Michael Tomasky with The Daily Beast argues that supply-side economics, as well as its ugly stepsister, Reaganomics, died on Election Day when Americans largely rejected the general economic platform of Mitt Romney in favor of a “middle-out” philosophy trumpeted by Barack Obama.

Tomasky makes a good case, but I would suggest that Americans began pulling the curtain on Reaganomics earlier in 2008. There was no secret at the time that the McCain/Palin ticket supported a policy of tax cuts for the rich and deregulation, while Obama wanted to go in a different direction. Even during the Clinton years, I don’t think Americans were completely convinced that Reaganomics was indeed suffering slow entropy. While the Gore/Bush race in 2000 was close — remember that Gore actually won the popular vote — a general ideological shift had yet to occur, as Bush was still commanding a lead in key states like Virginia, Ohio and Illinois. Judging by the votes Bush got in those states between 2000 and 2008, plenty of people still bought into the old guard strain of economic thought.

Here are the last four Electoral College maps from 2000-2012

Election 2000

Election 2004

Election 2008

 

Election 2012

By 2008, the shift had seemingly already begun, and the Democratic Party’s renewed influence in pockets of the nation that previously went for Bush two elections prior was built on three foundations: disdain and weariness about the Bush years, enthusiasm surrounding Obama himself and, most importantly, a collective realization that America’s focus should no longer be on propping up the wealthy, but bolstering the middle class, indeed, that economic growth flourished alongside middle class success. While the shift may have come full circle this election year, a case can be made that it definitely found its impetus in the 2008 election.

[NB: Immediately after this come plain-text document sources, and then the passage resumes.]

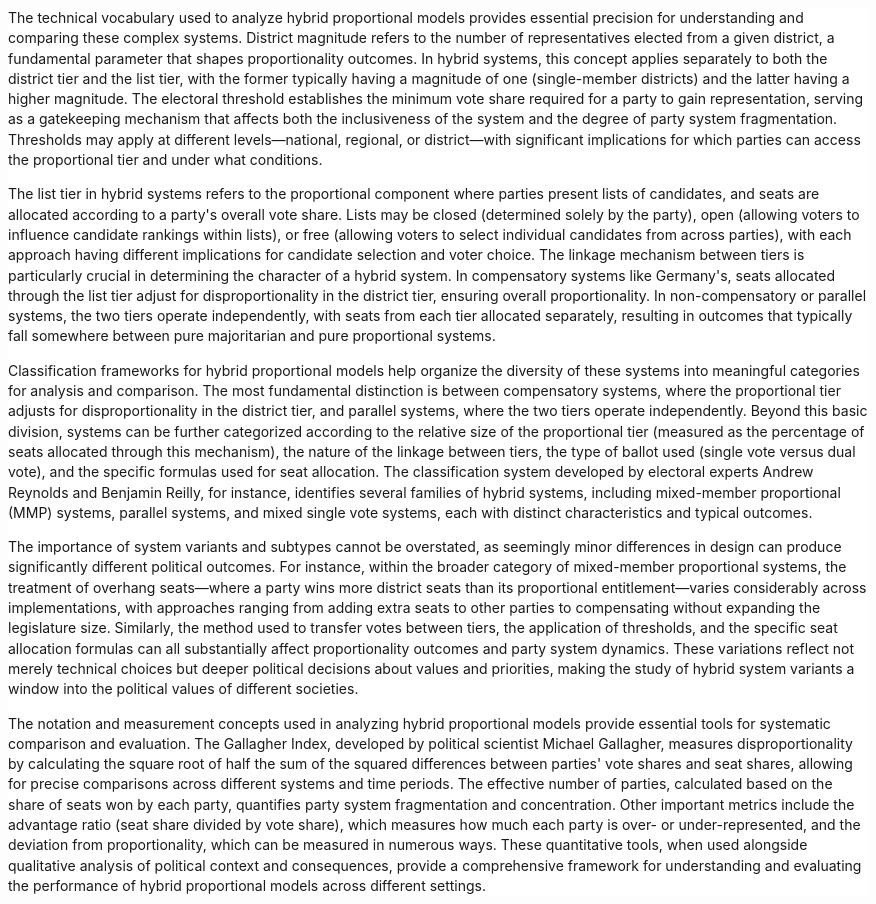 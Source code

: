 The technical vocabulary used to analyze hybrid proportional models provides essential precision for understanding and comparing these complex systems. District magnitude refers to the number of representatives elected from a given district, a fundamental parameter that shapes proportionality outcomes. In hybrid systems, this concept applies separately to both the district tier and the list tier, with the former typically having a magnitude of one (single-member districts) and the latter having a higher magnitude. The electoral threshold establishes the minimum vote share required for a party to gain representation, serving as a gatekeeping mechanism that affects both the inclusiveness of the system and the degree of party system fragmentation. Thresholds may apply at different levels—national, regional, or district—with significant implications for which parties can access the proportional tier and under what conditions.

The list tier in hybrid systems refers to the proportional component where parties present lists of candidates, and seats are allocated according to a party's overall vote share. Lists may be closed (determined solely by the party), open (allowing voters to influence candidate rankings within lists), or free (allowing voters to select individual candidates from across parties), with each approach having different implications for candidate selection and voter choice. The linkage mechanism between tiers is particularly crucial in determining the character of a hybrid system. In compensatory systems like Germany's, seats allocated through the list tier adjust for disproportionality in the district tier, ensuring overall proportionality. In non-compensatory or parallel systems, the two tiers operate independently, with seats from each tier allocated separately, resulting in outcomes that typically fall somewhere between pure majoritarian and pure proportional systems.

Classification frameworks for hybrid proportional models help organize the diversity of these systems into meaningful categories for analysis and comparison. The most fundamental distinction is between compensatory systems, where the proportional tier adjusts for disproportionality in the district tier, and parallel systems, where the two tiers operate independently. Beyond this basic division, systems can be further categorized according to the relative size of the proportional tier (measured as the percentage of seats allocated through this mechanism), the nature of the linkage between tiers, the type of ballot used (single vote versus dual vote), and the specific formulas used for seat allocation. The classification system developed by electoral experts Andrew Reynolds and Benjamin Reilly, for instance, identifies several families of hybrid systems, including mixed-member proportional (MMP) systems, parallel systems, and mixed single vote systems, each with distinct characteristics and typical outcomes.

The importance of system variants and subtypes cannot be overstated, as seemingly minor differences in design can produce significantly different political outcomes. For instance, within the broader category of mixed-member proportional systems, the treatment of overhang seats—where a party wins more district seats than its proportional entitlement—varies considerably across implementations, with approaches ranging from adding extra seats to other parties to compensating without expanding the legislature size. Similarly, the method used to transfer votes between tiers, the application of thresholds, and the specific seat allocation formulas can all substantially affect proportionality outcomes and party system dynamics. These variations reflect not merely technical choices but deeper political decisions about values and priorities, making the study of hybrid system variants a window into the political values of different societies.

The notation and measurement concepts used in analyzing hybrid proportional models provide essential tools for systematic comparison and evaluation. The Gallagher Index, developed by political scientist Michael Gallagher, measures disproportionality by calculating the square root of half the sum of the squared differences between parties' vote shares and seat shares, allowing for precise comparisons across different systems and time periods. The effective number of parties, calculated based on the share of seats won by each party, quantifies party system fragmentation and concentration. Other important metrics include the advantage ratio (seat share divided by vote share), which measures how much each party is over- or under-represented, and the deviation from proportionality, which can be measured in numerous ways. These quantitative tools, when used alongside qualitative analysis of political context and consequences, provide a comprehensive framework for understanding and evaluating the performance of hybrid proportional models across different settings.
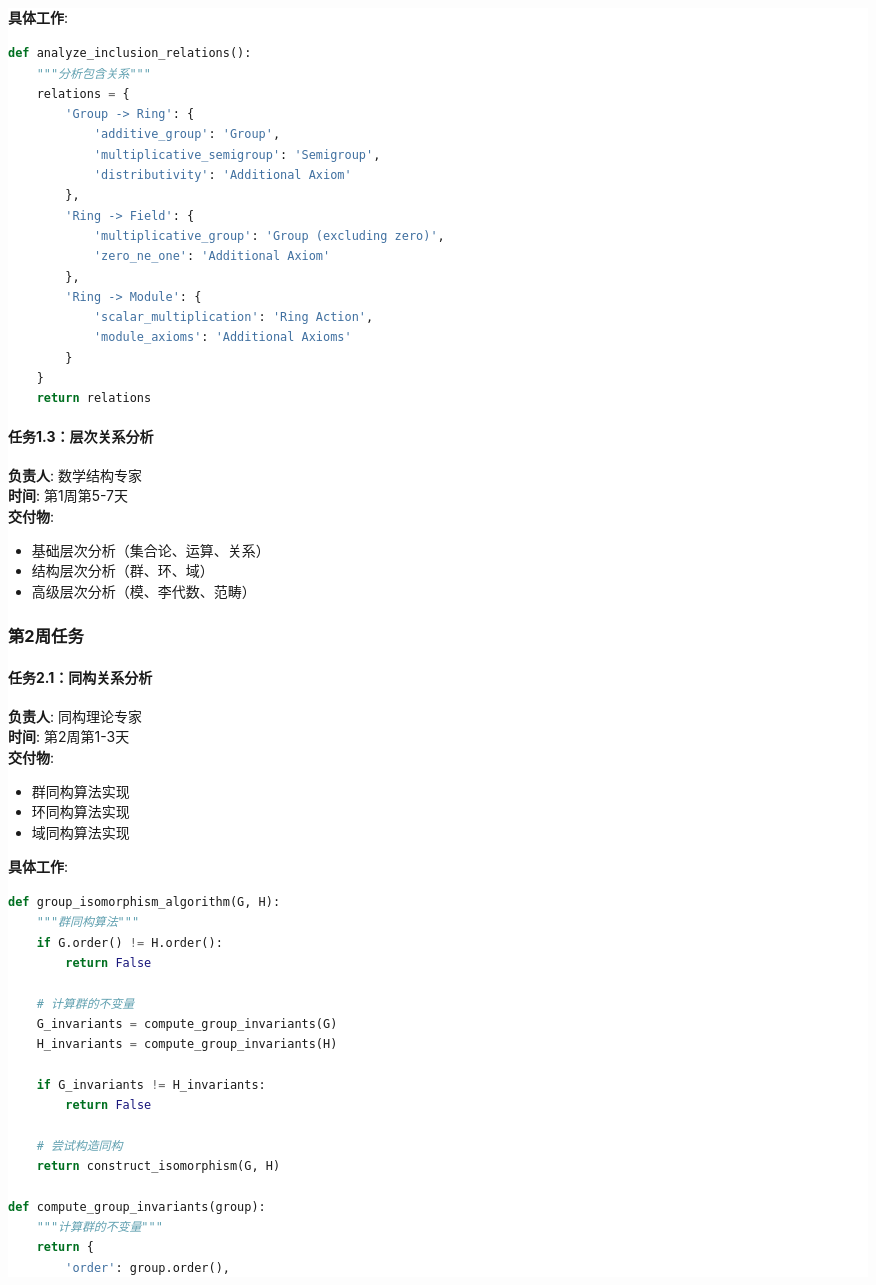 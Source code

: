 **具体工作**:

```python
def analyze_inclusion_relations():
    """分析包含关系"""
    relations = {
        'Group -> Ring': {
            'additive_group': 'Group',
            'multiplicative_semigroup': 'Semigroup',
            'distributivity': 'Additional Axiom'
        },
        'Ring -> Field': {
            'multiplicative_group': 'Group (excluding zero)',
            'zero_ne_one': 'Additional Axiom'
        },
        'Ring -> Module': {
            'scalar_multiplication': 'Ring Action',
            'module_axioms': 'Additional Axioms'
        }
    }
    return relations
```

#### 任务1.3：层次关系分析

**负责人**: 数学结构专家  
**时间**: 第1周第5-7天  
**交付物**:

- 基础层次分析（集合论、运算、关系）
- 结构层次分析（群、环、域）
- 高级层次分析（模、李代数、范畴）

### 第2周任务

#### 任务2.1：同构关系分析

**负责人**: 同构理论专家  
**时间**: 第2周第1-3天  
**交付物**:

- 群同构算法实现
- 环同构算法实现
- 域同构算法实现

**具体工作**:

```python
def group_isomorphism_algorithm(G, H):
    """群同构算法"""
    if G.order() != H.order():
        return False
    
    # 计算群的不变量
    G_invariants = compute_group_invariants(G)
    H_invariants = compute_group_invariants(H)
    
    if G_invariants != H_invariants:
        return False
    
    # 尝试构造同构
    return construct_isomorphism(G, H)

def compute_group_invariants(group):
    """计算群的不变量"""
    return {
        'order': group.order(),
```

I call this growing up. Understanding that many pockets of America are still clinging to the former ideology, the majority of the nation has come of age and, at least in some measure, has recognized that Reaganomics was not tenable in the 1980s — Tomasky calls it “at best half a success” — and it’s certainly not tenable now.

Tomasky sums it up this way:

Supply side was rejected. And in its place, voters went for an economic vision that says: don’t invest in the wealthy in the hope that they’ll decide to spread the wealth around; invest in the middle class, because it’s demand from a prosperous middle class that ultimately creates more jobs, and because doing that makes for a healthier society all the way around.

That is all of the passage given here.